Tomato Toast with Serrania Jamon

Our take on the classic pan con tomate.

5 minutes • Serves 2

There’s something deeply satisfying about the simple, rustic combination of bread, ripe tomato, and golden olive oil. Catalonians eat some version of this dish almost every day, and it’s a part of any good tapas spread, whether you’re at a bar, a restaurant, or in your own home. Since there are only a few ingredients, make sure they’re all as fresh and high-quality as can be.



  • 2 ripe tomatoes
  • 2 cloves of garlic, halved
  • Spanish extra-virgin olive oil
  • Kosher salt
  • 1.5-2 oz Mercado Famous’ Serrania Jamon
  • 4 slices rustic bread, french baguette, or anything with a good crust and a fluffy interior



Step 1: Cut tomatoes in half crosswise. Place a box grater into a large bowl. Rub cut faces of tomatoes over the large holes of the box grater, using the flat palm of your hand to move the tomatoes back and forth. Discard skin and season tomato pulp with a pinch of salt.

Step 2: Brush one side of the bread with olive oil and season with kosher salt. Place bread, oiled side up, on a metal rack set in a tray or directly on the top rack of the oven and broil until crisp and starting to char around the edges, 2 to 3 minutes.

Step 3: Remove bread from the oven and rub with the halved garlic cloves.
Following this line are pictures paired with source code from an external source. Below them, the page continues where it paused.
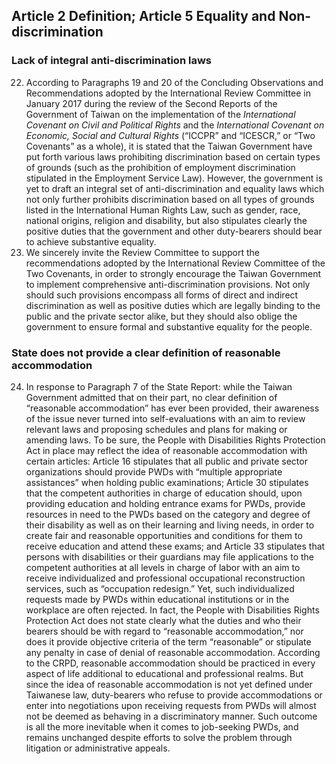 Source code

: ## Article 2 Definition; Article 5 Equality and Non-discrimination

### Lack of integral anti-discrimination laws

<ol start="22">
  <li>According to Paragraphs 19 and 20 of the Concluding Observations and Recommendations adopted by the International Review Committee in January 2017 during the review of the Second Reports of the Government of Taiwan on the implementation of the <em>International Covenant on Civil and Political Rights</em> and the <em>International Covenant on Economic, Social and Cultural Rights</em> (“ICCPR” and “ICESCR,” or “Two Covenants” as a whole), it is stated that the Taiwan Government have put forth various laws prohibiting discrimination based on certain types of grounds (such as the prohibition of employment discrimination stipulated in the Employment Service Law). However, the government is yet to draft an integral set of anti-discrimination and equality laws which not only further prohibits discrimination based on all types of grounds listed in the International Human Rights Law, such as gender, race, national origins, religion and disability, but also stipulates clearly the positive duties that the government and other duty-bearers should bear to achieve substantive equality.</li>

  <li>We sincerely invite the Review Committee to support the recommendations adopted by the International Review Committee of the Two Covenants, in order to strongly encourage the Taiwan Government to implement comprehensive anti-discrimination provisions. Not only should such provisions encompass all forms of direct and indirect discrimination as well as positive duties which are legally binding to the public and the private sector alike, but they should also oblige the government to ensure formal and substantive equality for the people.</li>
</ol>

### State does not provide a clear definition of reasonable accommodation

<ol start="24">
  <li>In response to Paragraph 7 of the State Report: while the Taiwan Government admitted that on their part, no clear definition of “reasonable accommodation” has ever been provided, their awareness of the issue never turned into self-evaluations with an aim to review relevant laws and proposing schedules and plans for making or amending laws. To be sure, the People with Disabilities Rights Protection Act in place may reflect the idea of reasonable accommodation with certain articles: Article 16 stipulates that all public and private sector organizations should provide PWDs with “multiple appropriate assistances” when holding public examinations; Article 30 stipulates that the competent authorities in charge of education should, upon providing education and holding entrance exams for PWDs, provide resources in need to the PWDs based on the category and degree of their disability as well as on their learning and living needs, in order to create fair and reasonable opportunities and conditions for them to receive education and attend these exams; and Article 33 stipulates that persons with disabilities or their guardians may file applications to the competent authorities at all levels in charge of labor with an aim to receive individualized and professional occupational reconstruction services, such as “occupation redesign.” Yet, such individualized requests made by PWDs within educational institutions or in the workplace are often rejected. In fact, the People with Disabilities Rights Protection Act does not state clearly what the duties and who their bearers should be with regard to “reasonable accommodation,” nor does it provide objective criteria of the term “reasonable” or stipulate any penalty in case of denial of reasonable accommodation. According to the CRPD, reasonable accommodation should be practiced in every aspect of life additional to educational and professional realms. But since the idea of reasonable accommodation is not yet defined under Taiwanese law, duty-bearers who refuse to provide accommodations or enter into negotiations upon receiving requests from PWDs will almost not be deemed as behaving in a discriminatory manner. Such outcome is all the more inevitable when it comes to job-seeking PWDs, and remains unchanged despite efforts to solve the problem through litigation or administrative appeals.</li>
</ol> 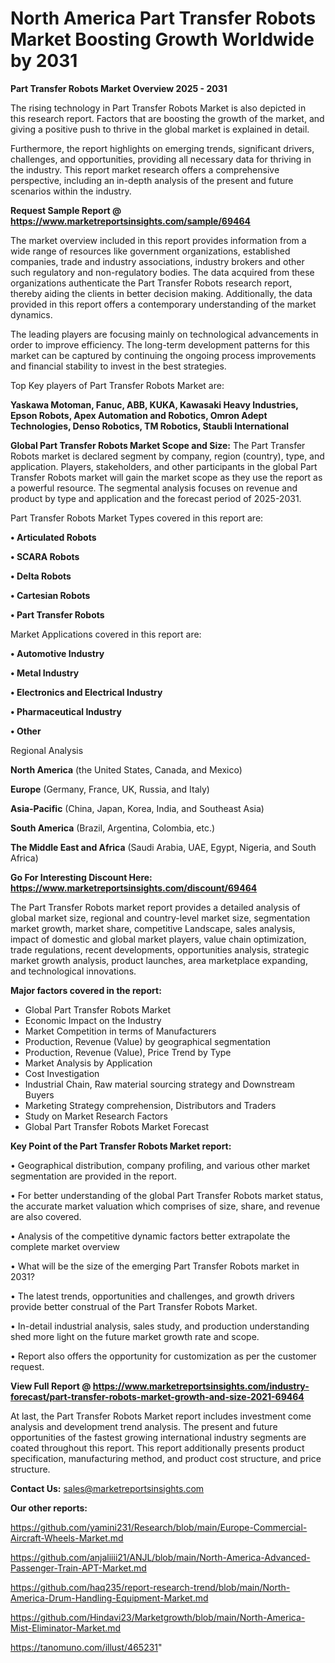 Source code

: # North America Part Transfer Robots Market Boosting Growth Worldwide by 2031

<Strong> Part Transfer Robots Market Overview 2025 - 2031</strong>

The rising technology in Part Transfer Robots Market is also depicted in this research report. Factors that are boosting the growth of the market, and giving a positive push to thrive in the global market is explained in detail.

Furthermore, the report highlights on emerging trends, significant drivers, challenges, and opportunities, providing all necessary data for thriving in the industry. This report market research offers a comprehensive perspective, including an in-depth analysis of the present and future scenarios within the industry.

<strong>Request Sample Report @ <a href=https://www.marketreportsinsights.com/sample/69464>https://www.marketreportsinsights.com/sample/69464</a></strong>

The market overview included in this report provides information from a wide range of resources like government organizations, established companies, trade and industry associations, industry brokers and other such regulatory and non-regulatory bodies. The data acquired from these organizations authenticate the Part Transfer Robots research report, thereby aiding the clients in better decision making. Additionally, the data provided in this report offers a contemporary understanding of the market dynamics.

The leading players are focusing mainly on technological advancements in order to improve efficiency. The long-term development patterns for this market can be captured by continuing the ongoing process improvements and financial stability to invest in the best strategies.

Top Key players of Part Transfer Robots Market are:

<strong>Yaskawa Motoman, Fanuc, ABB, KUKA, Kawasaki Heavy Industries, Epson Robots, Apex Automation and Robotics, Omron Adept Technologies, Denso Robotics, TM Robotics, Staubli International</strong>

<strong><b>Global Part Transfer Robots Market Scope and Size:</b></strong>
The Part Transfer Robots market is declared segment by company, region (country), type, and application. Players, stakeholders, and other participants in the global Part Transfer Robots market will gain the market scope as they use the report as a powerful resource. The segmental analysis focuses on revenue and product by type and application and the forecast period of 2025-2031.

Part Transfer Robots Market Types covered in this report are:

<strong>• Articulated Robots

• SCARA Robots

• Delta Robots

• Cartesian Robots

• Part Transfer Robots</strong>

Market Applications covered in this report are:

<strong>• Automotive Industry

• Metal Industry

• Electronics and Electrical Industry

• Pharmaceutical Industry

• Other</strong> 

Regional Analysis

<strong>North America</strong> (the United States, Canada, and Mexico)

<strong>Europe</strong> (Germany, France, UK, Russia, and Italy)

<strong>Asia-Pacific</strong> (China, Japan, Korea, India, and Southeast Asia)

<strong>South America</strong> (Brazil, Argentina, Colombia, etc.)

<strong>The Middle East and Africa</strong> (Saudi Arabia, UAE, Egypt, Nigeria, and South Africa)

<strong>Go For Interesting Discount Here: <a href=https://www.marketreportsinsights.com/discount/69464>https://www.marketreportsinsights.com/discount/69464</a></strong>

The Part Transfer Robots market report provides a detailed analysis of global market size, regional and country-level market size, segmentation market growth, market share, competitive Landscape, sales analysis, impact of domestic and global market players, value chain optimization, trade regulations, recent developments, opportunities analysis, strategic market growth analysis, product launches, area marketplace expanding, and technological innovations.

<strong><b>Major factors covered in the report:</b></strong>
<ul>
  <li>Global Part Transfer Robots Market </li>
  <li>Economic Impact on the Industry</li>
  <li>Market Competition in terms of Manufacturers</li>
  <li>Production, Revenue (Value) by geographical segmentation</li>
  <li>Production, Revenue (Value), Price Trend by Type</li>
  <li>Market Analysis by Application</li>
  <li>Cost Investigation</li>
  <li>Industrial Chain, Raw material sourcing strategy and Downstream Buyers</li>
  <li>Marketing Strategy comprehension, Distributors and Traders</li>
  <li>Study on Market Research Factors</li>
  <li>Global Part Transfer Robots Market Forecast</li>
</ul>

<strong><b>Key Point of the Part Transfer Robots Market report:</b></strong>

• Geographical distribution, company profiling, and various other market segmentation are provided in the report.

• For better understanding of the global Part Transfer Robots market status, the accurate market valuation which comprises of size, share, and revenue are also covered.

• Analysis of the competitive dynamic factors better extrapolate the complete market overview

• What will be the size of the emerging Part Transfer Robots market in 2031?

• The latest trends, opportunities and challenges, and growth drivers provide better construal of the Part Transfer Robots Market.

• In-detail industrial analysis, sales study, and production understanding shed more light on the future market growth rate and scope.

• Report also offers the opportunity for customization as per the customer request.

<strong><b>View Full Report @ <a href=https://www.marketreportsinsights.com/industry-forecast/part-transfer-robots-market-growth-and-size-2021-69464>https://www.marketreportsinsights.com/industry-forecast/part-transfer-robots-market-growth-and-size-2021-69464</a></b></strong>


At last, the Part Transfer Robots Market report includes investment come analysis and development trend analysis. The present and future opportunities of the fastest growing international industry segments are coated throughout this report. This report additionally presents product specification, manufacturing method, and product cost structure, and price structure.

<strong>Contact Us:</strong>
sales@marketreportsinsights.com

<strong>Our other reports:</strong>

<a href=https://github.com/yamini231/Research/blob/main/Europe-Commercial-Aircraft-Wheels-Market.md>https://github.com/yamini231/Research/blob/main/Europe-Commercial-Aircraft-Wheels-Market.md</a>

<a href=https://github.com/anjaliiii21/ANJL/blob/main/North-America-Advanced-Passenger-Train-APT-Market.md>https://github.com/anjaliiii21/ANJL/blob/main/North-America-Advanced-Passenger-Train-APT-Market.md</a>

<a href=https://github.com/haq235/report-research-trend/blob/main/North-America-Drum-Handling-Equipment-Market.md>https://github.com/haq235/report-research-trend/blob/main/North-America-Drum-Handling-Equipment-Market.md</a>

<a href=https://github.com/Hindavi23/Marketgrowth/blob/main/North-America-Mist-Eliminator-Market.md>https://github.com/Hindavi23/Marketgrowth/blob/main/North-America-Mist-Eliminator-Market.md</a>

<a href=https://tanomuno.com/illust/465231>https://tanomuno.com/illust/465231</a>"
Spoon tomato mixture over bread. Drizzle with remaining extra-virgin olive oil and season with flaky sea salt. Place Mercado Famous Jamon on top and serve immediately.

Pare it down: Instead of using a box grater to grate the tomatoes, rub the tomato faces directly on the bread after step removing from the oven and rubbing with the halved garlic. Discard the tomato skins. That’s the Spanish way!